(SUPPLIED MATERIAL)
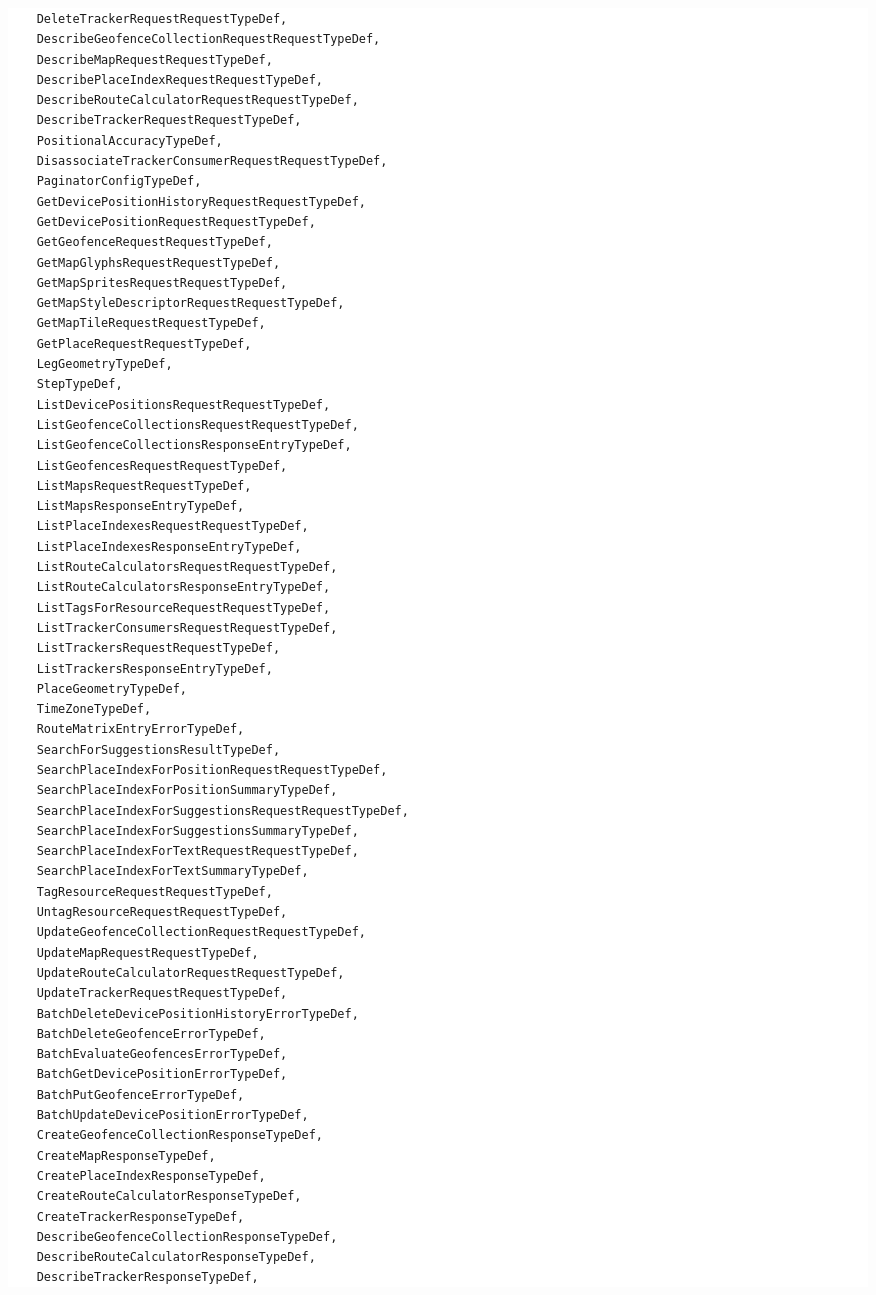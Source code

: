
 ```python
    DeleteTrackerRequestRequestTypeDef,
    DescribeGeofenceCollectionRequestRequestTypeDef,
    DescribeMapRequestRequestTypeDef,
    DescribePlaceIndexRequestRequestTypeDef,
    DescribeRouteCalculatorRequestRequestTypeDef,
    DescribeTrackerRequestRequestTypeDef,
    PositionalAccuracyTypeDef,
    DisassociateTrackerConsumerRequestRequestTypeDef,
    PaginatorConfigTypeDef,
    GetDevicePositionHistoryRequestRequestTypeDef,
    GetDevicePositionRequestRequestTypeDef,
    GetGeofenceRequestRequestTypeDef,
    GetMapGlyphsRequestRequestTypeDef,
    GetMapSpritesRequestRequestTypeDef,
    GetMapStyleDescriptorRequestRequestTypeDef,
    GetMapTileRequestRequestTypeDef,
    GetPlaceRequestRequestTypeDef,
    LegGeometryTypeDef,
    StepTypeDef,
    ListDevicePositionsRequestRequestTypeDef,
    ListGeofenceCollectionsRequestRequestTypeDef,
    ListGeofenceCollectionsResponseEntryTypeDef,
    ListGeofencesRequestRequestTypeDef,
    ListMapsRequestRequestTypeDef,
    ListMapsResponseEntryTypeDef,
    ListPlaceIndexesRequestRequestTypeDef,
    ListPlaceIndexesResponseEntryTypeDef,
    ListRouteCalculatorsRequestRequestTypeDef,
    ListRouteCalculatorsResponseEntryTypeDef,
    ListTagsForResourceRequestRequestTypeDef,
    ListTrackerConsumersRequestRequestTypeDef,
    ListTrackersRequestRequestTypeDef,
    ListTrackersResponseEntryTypeDef,
    PlaceGeometryTypeDef,
    TimeZoneTypeDef,
    RouteMatrixEntryErrorTypeDef,
    SearchForSuggestionsResultTypeDef,
    SearchPlaceIndexForPositionRequestRequestTypeDef,
    SearchPlaceIndexForPositionSummaryTypeDef,
    SearchPlaceIndexForSuggestionsRequestRequestTypeDef,
    SearchPlaceIndexForSuggestionsSummaryTypeDef,
    SearchPlaceIndexForTextRequestRequestTypeDef,
    SearchPlaceIndexForTextSummaryTypeDef,
    TagResourceRequestRequestTypeDef,
    UntagResourceRequestRequestTypeDef,
    UpdateGeofenceCollectionRequestRequestTypeDef,
    UpdateMapRequestRequestTypeDef,
    UpdateRouteCalculatorRequestRequestTypeDef,
    UpdateTrackerRequestRequestTypeDef,
    BatchDeleteDevicePositionHistoryErrorTypeDef,
    BatchDeleteGeofenceErrorTypeDef,
    BatchEvaluateGeofencesErrorTypeDef,
    BatchGetDevicePositionErrorTypeDef,
    BatchPutGeofenceErrorTypeDef,
    BatchUpdateDevicePositionErrorTypeDef,
    CreateGeofenceCollectionResponseTypeDef,
    CreateMapResponseTypeDef,
    CreatePlaceIndexResponseTypeDef,
    CreateRouteCalculatorResponseTypeDef,
    CreateTrackerResponseTypeDef,
    DescribeGeofenceCollectionResponseTypeDef,
    DescribeRouteCalculatorResponseTypeDef,
    DescribeTrackerResponseTypeDef,
```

(WHAT YOU HAVE TO DO) Return every record above exactly as written, but drop the pictures.

(TASK SOLUTION)
Source code

:
 ```python
    DeleteTrackerRequestRequestTypeDef,
    DescribeGeofenceCollectionRequestRequestTypeDef,
    DescribeMapRequestRequestTypeDef,
    DescribePlaceIndexRequestRequestTypeDef,
    DescribeRouteCalculatorRequestRequestTypeDef,
    DescribeTrackerRequestRequestTypeDef,
    PositionalAccuracyTypeDef,
    DisassociateTrackerConsumerRequestRequestTypeDef,
    PaginatorConfigTypeDef,
    GetDevicePositionHistoryRequestRequestTypeDef,
    GetDevicePositionRequestRequestTypeDef,
    GetGeofenceRequestRequestTypeDef,
    GetMapGlyphsRequestRequestTypeDef,
    GetMapSpritesRequestRequestTypeDef,
    GetMapStyleDescriptorRequestRequestTypeDef,
    GetMapTileRequestRequestTypeDef,
    GetPlaceRequestRequestTypeDef,
    LegGeometryTypeDef,
    StepTypeDef,
    ListDevicePositionsRequestRequestTypeDef,
    ListGeofenceCollectionsRequestRequestTypeDef,
    ListGeofenceCollectionsResponseEntryTypeDef,
    ListGeofencesRequestRequestTypeDef,
    ListMapsRequestRequestTypeDef,
    ListMapsResponseEntryTypeDef,
    ListPlaceIndexesRequestRequestTypeDef,
    ListPlaceIndexesResponseEntryTypeDef,
    ListRouteCalculatorsRequestRequestTypeDef,
    ListRouteCalculatorsResponseEntryTypeDef,
    ListTagsForResourceRequestRequestTypeDef,
    ListTrackerConsumersRequestRequestTypeDef,
    ListTrackersRequestRequestTypeDef,
    ListTrackersResponseEntryTypeDef,
    PlaceGeometryTypeDef,
    TimeZoneTypeDef,
    RouteMatrixEntryErrorTypeDef,
    SearchForSuggestionsResultTypeDef,
    SearchPlaceIndexForPositionRequestRequestTypeDef,
    SearchPlaceIndexForPositionSummaryTypeDef,
    SearchPlaceIndexForSuggestionsRequestRequestTypeDef,
    SearchPlaceIndexForSuggestionsSummaryTypeDef,
    SearchPlaceIndexForTextRequestRequestTypeDef,
    SearchPlaceIndexForTextSummaryTypeDef,
    TagResourceRequestRequestTypeDef,
    UntagResourceRequestRequestTypeDef,
    UpdateGeofenceCollectionRequestRequestTypeDef,
    UpdateMapRequestRequestTypeDef,
    UpdateRouteCalculatorRequestRequestTypeDef,
    UpdateTrackerRequestRequestTypeDef,
    BatchDeleteDevicePositionHistoryErrorTypeDef,
    BatchDeleteGeofenceErrorTypeDef,
    BatchEvaluateGeofencesErrorTypeDef,
    BatchGetDevicePositionErrorTypeDef,
    BatchPutGeofenceErrorTypeDef,
    BatchUpdateDevicePositionErrorTypeDef,
    CreateGeofenceCollectionResponseTypeDef,
    CreateMapResponseTypeDef,
    CreatePlaceIndexResponseTypeDef,
    CreateRouteCalculatorResponseTypeDef,
    CreateTrackerResponseTypeDef,
    DescribeGeofenceCollectionResponseTypeDef,
    DescribeRouteCalculatorResponseTypeDef,
    DescribeTrackerResponseTypeDef,
```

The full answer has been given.